Crown prosecutors in B.C. have been instructed to follow the Supreme Court of Canada’s landmark assisted suicide case when considering charges, until the federal government passes a new law to replace the one struck down June 7.
Provincial charge assessment guidelines apply to pharmacists and nurses as well as doctors involved in assisted death cases. The guidelines say if the conditions set out in the high court decision are met, no charges should be laid.
The federal government’s new legislation was changed by the Senate this week to remove the provision that medically assisted suicide is only allowed for patients who are terminally ill.
The court ruled in February that physician-assisted death is permitted for competent adults who clearly consent to the termination of their life and have “a grievous and irremediable medical condition” including illness or disability that causes “enduring suffering that is intolerable to the individual.”

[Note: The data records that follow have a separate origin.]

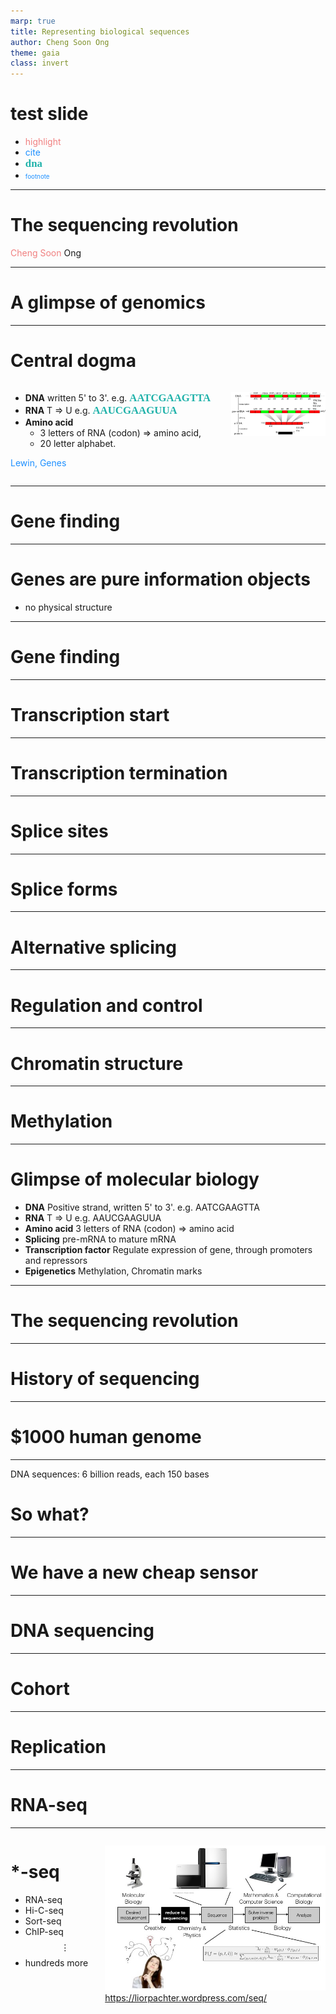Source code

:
 ```yaml
---
marp: true
title: Representing biological sequences
author: Cheng Soon Ong
theme: gaia
class: invert
---
```


<style>
.container{
    display: flex;
}
.colbig{
    flex: 70%;
}
.colsmall{
    flex: 30%;
}
.col{
    flex: 1;
}
.highlight{
    color: lightcoral;
}
.cite{
    color: dodgerblue;
}
.footnote{
    color: dodgerblue;
    font-size: 70%;
}
.dna{
    color: lightseagreen;
    font-family: "Times New Roman", Times, serif;
    font-weight: bold;
    font-size: 120%;
}
</style>


# test slide

- <span class="highlight">highlight</span>
- <span class="cite">cite</span>
- <span class="dna">dna</span>
- <span class="footnote">footnote</span>




---
<!-- _class: lead -->

# The sequencing revolution

<span class="highlight">Cheng Soon</span> Ong

---

<!-- _class: lead -->

# A glimpse of genomics

---

# Central dogma

<div class="container">

<div class="colbig">

  - **DNA** written 5' to 3'.
    e.g. <span class="dna">AATCGAAGTTA</span>
  - **RNA** T $\Rightarrow$ U
      e.g. <span class="dna">AAUCGAAGUUA</span>
  - **Amino acid** 
    - 3 letters of RNA (codon) $\Rightarrow$ amino acid,
    - 20 letter alphabet.

<span class="cite">Lewin, Genes</span>

</div>

<div class="colsmall">

![width:500px](figs-bio/central-dogma.png)

</div>
</div>

---
<!-- _class: lead -->

# Gene finding

---

# Genes are pure information objects

- no physical structure

---

# Gene finding

---

# Transcription start

---

# Transcription termination

---

# Splice sites

---

# Splice forms

---

# Alternative splicing

---

# Regulation and control

---

# Chromatin structure

---

# Methylation

---

# Glimpse of molecular biology

- **DNA** Positive strand, written 5' to 3'.
      e.g. AATCGAAGTTA
- **RNA** T $\Rightarrow$ U
      e.g. AAUCGAAGUUA
- **Amino acid** 3 letters of RNA (codon) $\Rightarrow$ amino acid
- **Splicing** pre-mRNA to mature mRNA
- **Transcription factor** Regulate expression of gene, 
    through promoters and repressors
- **Epigenetics** Methylation, Chromatin marks


---
<!-- _class: lead -->

# The sequencing revolution

---

# History of sequencing

---

# $1000 human genome

---

<!-- _class: lead -->
DNA sequences: 6 billion reads, each 150 bases

# So what?

---

# We have a new cheap sensor

---

# DNA sequencing

---

# Cohort

---

# Replication

---

# RNA-seq

---

<div class="container">

<div class="colsmall">

# *-seq

- RNA-seq
- Hi-C-seq
- Sort-seq
- ChIP-seq
$$\vdots$$
- hundreds more

</div>

<div class="colbig">

![](figs-bio/seqcartoon.jpg)
https://liorpachter.wordpress.com/seq/

</div>
</div>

Federal Justice Minister Jody Wilson-Raybould and Health Minister Jane Philpott issued a statement urging that the Senate pass the new federal law quickly.

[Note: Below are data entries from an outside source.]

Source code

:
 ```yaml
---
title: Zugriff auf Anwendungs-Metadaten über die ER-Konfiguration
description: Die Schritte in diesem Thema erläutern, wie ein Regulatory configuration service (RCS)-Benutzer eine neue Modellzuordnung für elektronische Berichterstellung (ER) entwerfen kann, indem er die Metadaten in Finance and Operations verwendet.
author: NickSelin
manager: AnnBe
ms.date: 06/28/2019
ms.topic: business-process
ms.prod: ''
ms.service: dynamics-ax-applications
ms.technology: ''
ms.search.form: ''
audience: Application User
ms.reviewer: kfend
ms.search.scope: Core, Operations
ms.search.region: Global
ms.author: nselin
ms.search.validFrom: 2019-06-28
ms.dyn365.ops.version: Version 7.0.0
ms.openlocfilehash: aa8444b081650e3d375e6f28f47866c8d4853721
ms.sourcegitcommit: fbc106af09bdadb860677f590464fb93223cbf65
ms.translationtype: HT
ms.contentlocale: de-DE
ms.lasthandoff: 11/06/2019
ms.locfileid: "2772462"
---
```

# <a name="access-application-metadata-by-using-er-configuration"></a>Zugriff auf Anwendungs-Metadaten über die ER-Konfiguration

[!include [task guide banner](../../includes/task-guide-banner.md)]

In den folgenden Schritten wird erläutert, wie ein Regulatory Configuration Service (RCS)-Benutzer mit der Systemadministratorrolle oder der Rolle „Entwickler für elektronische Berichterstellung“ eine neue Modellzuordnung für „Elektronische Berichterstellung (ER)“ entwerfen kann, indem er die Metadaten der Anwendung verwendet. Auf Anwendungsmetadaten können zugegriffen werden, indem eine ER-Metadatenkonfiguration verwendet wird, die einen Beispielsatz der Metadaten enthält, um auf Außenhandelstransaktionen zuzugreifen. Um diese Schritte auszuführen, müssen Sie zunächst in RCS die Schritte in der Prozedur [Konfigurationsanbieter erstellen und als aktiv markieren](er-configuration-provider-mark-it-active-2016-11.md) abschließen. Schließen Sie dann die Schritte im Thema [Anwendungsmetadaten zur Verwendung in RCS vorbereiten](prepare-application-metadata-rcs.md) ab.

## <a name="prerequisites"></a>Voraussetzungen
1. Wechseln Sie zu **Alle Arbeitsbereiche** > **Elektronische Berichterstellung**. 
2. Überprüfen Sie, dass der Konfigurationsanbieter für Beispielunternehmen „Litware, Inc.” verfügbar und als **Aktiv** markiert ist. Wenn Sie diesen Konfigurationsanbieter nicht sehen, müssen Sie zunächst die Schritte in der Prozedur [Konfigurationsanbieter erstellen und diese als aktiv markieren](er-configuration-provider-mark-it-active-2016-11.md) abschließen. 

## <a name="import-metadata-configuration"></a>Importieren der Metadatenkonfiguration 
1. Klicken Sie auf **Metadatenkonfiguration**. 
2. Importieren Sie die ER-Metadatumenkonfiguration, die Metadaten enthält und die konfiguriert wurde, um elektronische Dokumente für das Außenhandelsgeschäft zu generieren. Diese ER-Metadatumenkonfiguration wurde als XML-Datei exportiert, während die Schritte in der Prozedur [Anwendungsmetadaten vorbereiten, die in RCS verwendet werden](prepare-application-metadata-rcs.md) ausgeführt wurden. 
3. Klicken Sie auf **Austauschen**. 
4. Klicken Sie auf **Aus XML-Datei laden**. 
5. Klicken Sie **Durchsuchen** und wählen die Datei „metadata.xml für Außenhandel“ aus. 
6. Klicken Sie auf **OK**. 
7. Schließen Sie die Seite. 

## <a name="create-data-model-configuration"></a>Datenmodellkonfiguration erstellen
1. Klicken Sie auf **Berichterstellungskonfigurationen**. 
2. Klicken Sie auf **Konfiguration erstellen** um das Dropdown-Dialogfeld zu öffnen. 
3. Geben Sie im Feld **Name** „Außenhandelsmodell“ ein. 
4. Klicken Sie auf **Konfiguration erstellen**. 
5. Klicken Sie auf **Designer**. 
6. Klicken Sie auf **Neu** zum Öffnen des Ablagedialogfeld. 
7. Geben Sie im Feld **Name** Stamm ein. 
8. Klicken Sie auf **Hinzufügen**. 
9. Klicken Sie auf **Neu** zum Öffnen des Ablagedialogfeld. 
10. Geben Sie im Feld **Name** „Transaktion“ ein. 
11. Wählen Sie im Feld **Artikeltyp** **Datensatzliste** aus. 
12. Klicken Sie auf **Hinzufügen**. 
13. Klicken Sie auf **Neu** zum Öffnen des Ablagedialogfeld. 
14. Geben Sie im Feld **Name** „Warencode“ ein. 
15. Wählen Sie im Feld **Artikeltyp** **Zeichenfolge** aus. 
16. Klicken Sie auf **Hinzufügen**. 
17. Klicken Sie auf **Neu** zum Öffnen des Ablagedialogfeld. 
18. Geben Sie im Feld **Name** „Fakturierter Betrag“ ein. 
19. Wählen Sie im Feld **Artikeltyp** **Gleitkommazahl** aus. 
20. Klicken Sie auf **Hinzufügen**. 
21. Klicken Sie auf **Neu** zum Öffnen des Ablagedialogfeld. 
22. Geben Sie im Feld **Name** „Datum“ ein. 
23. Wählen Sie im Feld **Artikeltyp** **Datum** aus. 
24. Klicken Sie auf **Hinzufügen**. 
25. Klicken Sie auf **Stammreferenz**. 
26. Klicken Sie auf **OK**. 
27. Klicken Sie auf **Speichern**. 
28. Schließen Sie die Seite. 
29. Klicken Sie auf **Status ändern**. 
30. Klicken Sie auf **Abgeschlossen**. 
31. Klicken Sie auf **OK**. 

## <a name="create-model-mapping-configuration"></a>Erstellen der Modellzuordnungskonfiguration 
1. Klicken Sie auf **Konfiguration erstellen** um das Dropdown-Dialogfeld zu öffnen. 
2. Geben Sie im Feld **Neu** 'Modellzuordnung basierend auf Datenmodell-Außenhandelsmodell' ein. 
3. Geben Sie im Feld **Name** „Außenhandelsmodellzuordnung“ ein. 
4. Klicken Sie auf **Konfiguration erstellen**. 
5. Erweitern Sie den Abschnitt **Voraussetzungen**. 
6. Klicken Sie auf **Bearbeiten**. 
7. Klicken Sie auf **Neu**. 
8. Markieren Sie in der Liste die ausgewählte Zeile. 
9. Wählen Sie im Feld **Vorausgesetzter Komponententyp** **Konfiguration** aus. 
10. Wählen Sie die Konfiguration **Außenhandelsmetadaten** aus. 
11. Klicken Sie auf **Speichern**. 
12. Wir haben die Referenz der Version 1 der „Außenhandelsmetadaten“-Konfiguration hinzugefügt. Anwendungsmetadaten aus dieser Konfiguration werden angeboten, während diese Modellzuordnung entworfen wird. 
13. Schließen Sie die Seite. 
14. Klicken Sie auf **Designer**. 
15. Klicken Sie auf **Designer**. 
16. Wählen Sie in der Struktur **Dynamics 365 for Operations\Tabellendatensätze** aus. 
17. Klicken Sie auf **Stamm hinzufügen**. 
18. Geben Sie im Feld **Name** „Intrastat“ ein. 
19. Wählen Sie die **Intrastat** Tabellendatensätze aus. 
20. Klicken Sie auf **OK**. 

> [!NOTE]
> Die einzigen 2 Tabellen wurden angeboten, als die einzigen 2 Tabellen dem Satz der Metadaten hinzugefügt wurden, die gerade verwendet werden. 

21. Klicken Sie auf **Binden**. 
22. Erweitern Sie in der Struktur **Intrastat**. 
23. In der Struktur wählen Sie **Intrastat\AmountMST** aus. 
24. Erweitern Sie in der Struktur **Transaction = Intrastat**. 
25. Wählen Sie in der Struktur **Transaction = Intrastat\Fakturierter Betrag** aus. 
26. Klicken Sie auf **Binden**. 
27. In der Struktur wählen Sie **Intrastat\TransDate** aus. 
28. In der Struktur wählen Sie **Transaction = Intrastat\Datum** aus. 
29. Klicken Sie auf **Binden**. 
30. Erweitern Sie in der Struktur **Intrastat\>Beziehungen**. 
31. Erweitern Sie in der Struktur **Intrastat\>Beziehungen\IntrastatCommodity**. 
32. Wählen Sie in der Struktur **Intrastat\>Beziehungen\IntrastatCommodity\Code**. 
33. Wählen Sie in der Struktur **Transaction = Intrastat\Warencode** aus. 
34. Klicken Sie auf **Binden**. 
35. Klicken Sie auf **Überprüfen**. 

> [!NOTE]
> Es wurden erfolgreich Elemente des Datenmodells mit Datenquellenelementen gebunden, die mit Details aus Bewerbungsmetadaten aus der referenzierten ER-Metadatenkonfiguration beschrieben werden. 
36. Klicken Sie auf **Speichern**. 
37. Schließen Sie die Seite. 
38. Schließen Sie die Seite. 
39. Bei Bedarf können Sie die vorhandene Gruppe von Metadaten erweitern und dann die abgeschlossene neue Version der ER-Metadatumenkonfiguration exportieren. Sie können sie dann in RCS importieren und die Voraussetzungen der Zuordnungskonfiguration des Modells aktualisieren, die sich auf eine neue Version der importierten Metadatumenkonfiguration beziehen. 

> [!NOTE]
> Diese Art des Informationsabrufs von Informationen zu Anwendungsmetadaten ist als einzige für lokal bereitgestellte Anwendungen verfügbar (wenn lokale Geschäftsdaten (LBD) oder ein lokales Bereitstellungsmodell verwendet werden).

“There will be serious access problems for Canadian patients who want medical professionals to help them have a peaceful and dignified death, due to legal uncertainty for medical providers,” they said.
The proposed law allows doctors to opt out of assisting suicide, but requires them to refer patients to another doctor to provide what the court now considers a constitutional right.
The B.C. government has told doctors to be guided by the B.C. College of Physicians and Surgeons professional standards, which require two doctors to consent that the patient is competent to request assisted suicide.